The state of your mental health is dependent on what you do to heal. Mental health is important. Get the help you need without shame. Follow this link for resources available to you.



  • Gloria Boone says:

    Thank you for sharing a stigma surrounded issue! I really appreciate your transparency and honesty!

  • Robin Pack says:

    Thank you for having the courage to speak out about this! This is an issue that needs to be talked about but we are scared to death that others will think we are crazy (I know I am one of the thousand “silent sufferers”!)

    • LaTara Bussey says:


      Let me encourage you to no longer suffer in silence. You have already taken step one…admitting! Now it is time to take step and reach out for the help you need. I am not sure where you are with healing but I admonish you to simply take the next step.

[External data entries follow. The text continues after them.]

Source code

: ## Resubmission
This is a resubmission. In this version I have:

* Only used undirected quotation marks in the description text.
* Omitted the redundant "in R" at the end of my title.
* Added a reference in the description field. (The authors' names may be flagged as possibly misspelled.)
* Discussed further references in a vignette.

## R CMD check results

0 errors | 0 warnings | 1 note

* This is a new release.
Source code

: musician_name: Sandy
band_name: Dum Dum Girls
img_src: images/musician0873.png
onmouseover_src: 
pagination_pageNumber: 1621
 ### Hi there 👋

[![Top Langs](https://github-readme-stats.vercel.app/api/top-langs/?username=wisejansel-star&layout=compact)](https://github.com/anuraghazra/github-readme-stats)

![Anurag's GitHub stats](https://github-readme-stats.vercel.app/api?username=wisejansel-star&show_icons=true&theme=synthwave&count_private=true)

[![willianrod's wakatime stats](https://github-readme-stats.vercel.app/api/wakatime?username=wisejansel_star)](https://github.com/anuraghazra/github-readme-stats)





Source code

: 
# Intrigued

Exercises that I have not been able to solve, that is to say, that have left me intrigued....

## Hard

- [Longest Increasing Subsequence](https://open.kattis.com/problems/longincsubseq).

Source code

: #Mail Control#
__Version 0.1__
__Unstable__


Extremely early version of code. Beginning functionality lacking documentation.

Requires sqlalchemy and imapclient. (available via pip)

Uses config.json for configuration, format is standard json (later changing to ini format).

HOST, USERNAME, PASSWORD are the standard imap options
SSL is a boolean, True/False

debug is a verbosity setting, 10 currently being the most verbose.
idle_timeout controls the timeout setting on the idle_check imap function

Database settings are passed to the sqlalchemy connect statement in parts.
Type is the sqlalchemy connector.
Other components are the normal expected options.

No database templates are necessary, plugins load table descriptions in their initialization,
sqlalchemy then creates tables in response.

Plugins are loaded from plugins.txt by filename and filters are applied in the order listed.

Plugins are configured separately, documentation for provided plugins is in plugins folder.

      Many blessings and joy to you!

  • Nikki says:

    That’s a powerful post and story, and thanks for having the courage to share it. It seems, as more people speak out, we’re slowly moving toward the possibility of not having such a stigma attached to mental health.

    • LaTara Bussey says:

      I am excited to see the tides change and people get real with mental health. There are far too many suffering in silence.

  • Megan says:

    A courageous post that needs to be shared. I have a general anxiety disorder. Even though I am very open about it I know many people who till suffer quietly for fear of how others will see them. I hope more posts like this will keep encouraging others to see mental illness just like any other illness.

  • Yes! Thank you for sharing your experience! It can be so hard for people to admit they have a problem… and then accept the help they need… and then do the hard work necessary to be as healthy as possible. Which is a big part of my blog; I write to share my struggles with mental illness and faith to encourage people in their similar struggles. Thank you again for sharing your experience to help others and be another voice against stigma and ignorance. Great post!

    • LaTara Bussey says:

      Thank you Melinda. We have such a long way to go but I am determined to bring light to an area that has been dark for far too long.